Slechts weinig werknemers kiezen voor baan over de grens
In 2012 pendelden ruim 97 duizend werknemers regelmatig tussen Nederland en Duitsland of België en omgekeerd. Uitgaande van het aantal inwoners en banen dat zich binnen een acceptabele woon-werkreistijd van de grens bevindt, is dat 5 procent van wat er mogelijk is. Bovendien gaat het bij ruim de helft van deze pendelaars om Nederlanders, Belgen of Duitsers die aan de andere kant van de grens zijn gaan wonen, maar hun baan in het land van oorsprong hebben. Zij hebben niet gekozen voor een baan over de grens, maar besloten in het buurland te gaan wonen vanwege de aantrekkelijke woningmarkt, het gunstige belastingklimaat of om persoonlijke redenen.
In plaats van grenspendelen kunnen werknemers die een baan vinden in het buurland daar ook gaan wonen. Maar ook deze groep is klein: 35 duizend personen in 2012.

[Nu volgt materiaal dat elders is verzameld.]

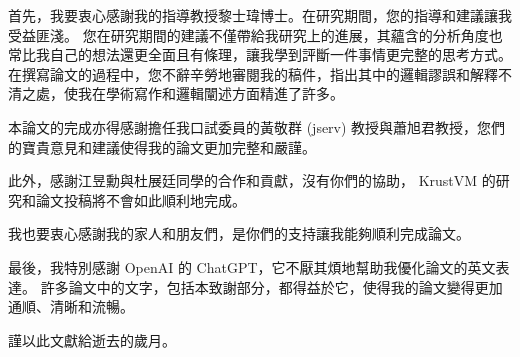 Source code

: 
\begin{acknowledgement}

%
%
%
%
%

首先，我要衷心感謝我的指導教授黎士瑋博士。在研究期間，您的指導和建議讓我受益匪淺。
您在研究期間的建議不僅帶給我研究上的進展，其蘊含的分析角度也常比我自己的想法還更全面且有條理，讓我學到評斷一件事情更完整的思考方式。
在撰寫論文的過程中，您不辭辛勞地審閱我的稿件，指出其中的邏輯謬誤和解釋不清之處，使我在學術寫作和邏輯闡述方面精進了許多。

本論文的完成亦得感謝擔任我口試委員的黃敬群 (jserv) 教授與蕭旭君教授，您們的寶貴意見和建議使得我的論文更加完整和嚴謹。

此外，感謝江昱勳與杜展廷同學的合作和貢獻，沒有你們的協助， KrustVM 的研究和論文投稿將不會如此順利地完成。

我也要衷心感謝我的家人和朋友們，是你們的支持讓我能夠順利完成論文。

最後，我特別感謝 OpenAI 的 ChatGPT，它不厭其煩地幫助我優化論文的英文表達。
許多論文中的文字，包括本致謝部分，都得益於它，使得我的論文變得更加通順、清晰和流暢。

謹以此文獻給逝去的歲月。

\end{acknowledgement}
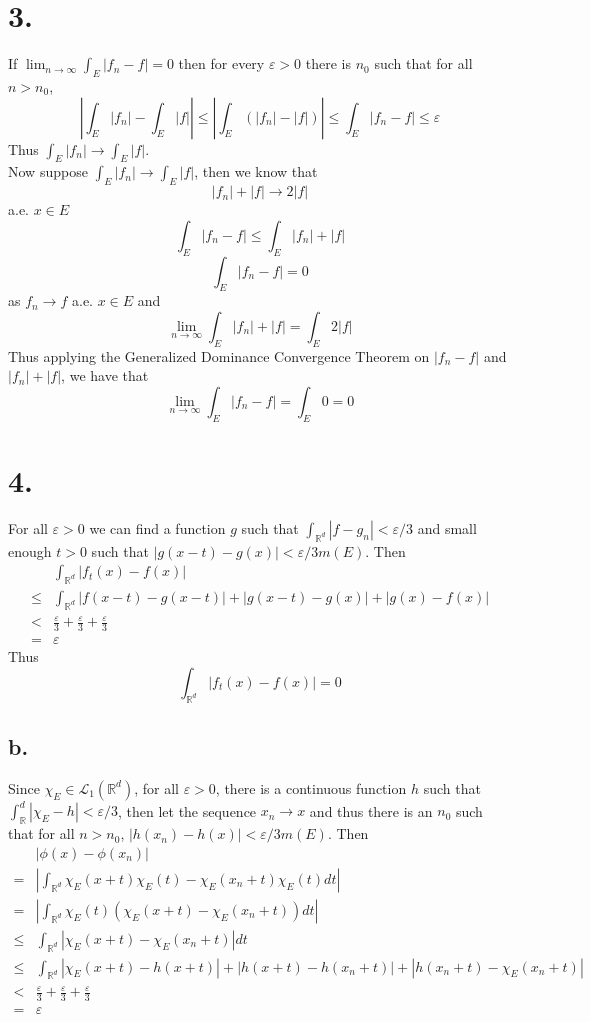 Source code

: \documentclass[11pt]{article}
\theoremstyle{mystyle}
\theoremstyle{definition}
\begin{document}
\section*{3.}
If $\lim_{n \to \infty} \int_E |f_n - f| = 0$ then for every $\varepsilon > 0$ there is $n_0$ such that for all $n > n_0$,  
\[
  \left|\int_E |f_n| - \int_E |f|\right| \le \left|\int_E (|f_n| - |f|) \right| \le  \int_E |f_n - f| \le \varepsilon
\]
Thus $\int_E |f_n| \to \int_E |f|$. \\
Now suppose $\int_E |f_n| \to \int_E |f|$, then we know that 
\[ 
  |f_n| + |f| \to 2|f|
\] 
a.e. $x \in E$  
\[
  \int_E |f_n - f| \le \int_E |f_n| + |f|
\] 
\[
  \int_E |f_n - f| = 0
\]
as $f_n \to f$ a.e. $x \in E$ and 
\[
  \lim_{n \to \infty} \int_E |f_n| + |f| = \int_E 2|f|
\]
Thus applying the Generalized Dominance Convergence Theorem on $|f_n - f|$ and $|f_n|+|f|$, we have that 
\[
  \lim_{n \to \infty} \int_E |f_n - f| = \int_E 0 = 0
\]
\newpage
\section*{4.}
For all $\varepsilon >0 $ we can find a function $g$ such that $\int_{\mathbb{R}^d} |f-g_n| < \varepsilon/3$ and small enough $t>0$ such that $|g(x-t) - g(x)| < \varepsilon / 3m(E)$. Then 
\begin{align*}
  & \int_{\mathbb{R}^d} |f_t(x) - f(x)| \\
  \le& \int_{\mathbb{R}^d} |f(x-t) - g(x-t)| + |g(x-t) - g(x)| + |g(x) - f(x)| \\
  <& \displaystyle\frac{\varepsilon}{3} + \displaystyle\frac{\varepsilon}{3} + \displaystyle\frac{\varepsilon}{3} \\
  =& \varepsilon
\end{align*}
Thus 
\[
  \int_{\mathbb{R}^d} |f_t(x) - f(x)| = 0
\]
\subsection*{b.}
Since $\chi_E \in \mathcal{L}_1(\mathbb{R}^d)$, for all $\varepsilon > 0$, there is a continuous function $h$ such that $\int_\mathbb{R}^d |\chi_E - h| < \varepsilon / 3$, then let the sequence $x_n \to x$ and thus there is an $n_0$ such that for all $n > n_0$, $|h(x_n) - h(x)| < \varepsilon/3m(E)$. Then
\begin{align*}
  & |\phi(x) - \phi(x_n)| \\
  =& \left| \int_{\mathbb{R}^d} \chi_E(x+t) \chi_E(t) - \chi_E(x_n+t) \chi_E(t) dt \right|\\
  =& \left|\int_{\mathbb{R}^d} \chi_E(t)\left( \chi_E(x+t) - \chi_E(x_n+t)  \right) dt \right| \\
  \le & \int_{\mathbb{R}^d} |\chi_E(x+t) - \chi_E(x_n+t) | dt \\
  \le & \int_{\mathbb{R}^d} |\chi_E(x+t) - h(x+t)| + |h(x+t) - h(x_n+t)| + |h(x_n+t) - \chi_E (x_n+t) | \\
  < & \displaystyle\frac{\varepsilon}{3} + \displaystyle\frac{\varepsilon}{3} + \displaystyle\frac{\varepsilon}{3} \\
  = & \varepsilon
\end{align*}
\end{document}

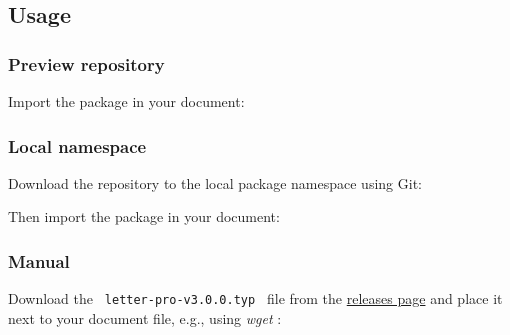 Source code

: \subsection{Usage}\label{usage}

\subsubsection{Preview repository}\label{preview-repository}

Import the package in your document:

\begin{Shaded}
\begin{Highlighting}[]
\end{Highlighting}
\end{Shaded}

\subsubsection{Local namespace}\label{local-namespace}

Download the repository to the local package namespace using Git:

\begin{Shaded}
\begin{Highlighting}[]
\ExtensionTok{$}
\end{Highlighting}
\end{Shaded}

Then import the package in your document:

\begin{Shaded}
\begin{Highlighting}[]
\end{Highlighting}
\end{Shaded}

\subsubsection{Manual}\label{manual}

Download the \texttt{\ letter-pro-v3.0.0.typ\ } file from the
\href{https://github.com/Sematre/typst-letter-pro/releases}{releases
page} and place it next to your document file, e.g., using \emph{wget} :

Duitsers werken 2,5 keer vaker in de Nederlandse grensstreek dan andersom
De grensbarrière is niet voor iedereen even groot. Duitsers werken 2,5 keer vaker in de grensstreek van Nederland, dan omgekeerd. Dat is opmerkelijk want de mogelijkheden voor grenspendel zijn zelfs iets groter voor Nederlanders in Duitsland dan andersom. Het verschil in taal en cultuur kan dit niet verklaren: die kloof is even groot voor de Duitsers als de Nederlanders.
Belgen werken ongeveer even vaak in de Nederlandse grensstreek als Nederlanders in België.
Open grenzen minder gunstig voor Zeeuws-Vlaanderen en Zuid-Limburg dan vaak gedacht
Vooral in regio’s waar aan de andere kant van de grens steden nabij liggen, kan het verminderen van de grensbarrière leiden tot een sterke toename van het aantal bereikbare banen. Niet alle banen zijn echter geschikt voor elke werknemer. Het kan zijn dat vaardigheden van werknemers niet aansluiten bij de werkzaamheden over de grens. Hierdoor profiteren sommige regionale arbeidsmarkten minder van het verminderen van de grensbarrière dan je zou verwachten. Dat is ook het geval voor Zeeuws-Vlaanderen en Zuid-Limburg: er zijn wel veel banen in de nabijgelegen steden (Antwerpen-Gent- Brugge en Aken-Luik) maar een groot deel van die banen is niet geschikt voor de werknemers uit de Nederlandse regio’s.
Vooral regio’s waar de beschikbare banen goed aansluiten bij de vaardigheden van de werknemers over de grens, kunnen profiteren van het wegnemen van de grensbarrières. Dat is bijvoorbeeld het geval in Zeeland, het westelijke deel van Noord-Brabant en Oost- en West-Vlaanderen in België. De sector vervoer en opslag is in die regio’s aan beide zijden van de grens sterk vertegenwoordigd. Ook het noorden van Limburg en de aangrenzende Duitse districten profiteren vanwege de specialisatie in de groothandel van beide regio’s.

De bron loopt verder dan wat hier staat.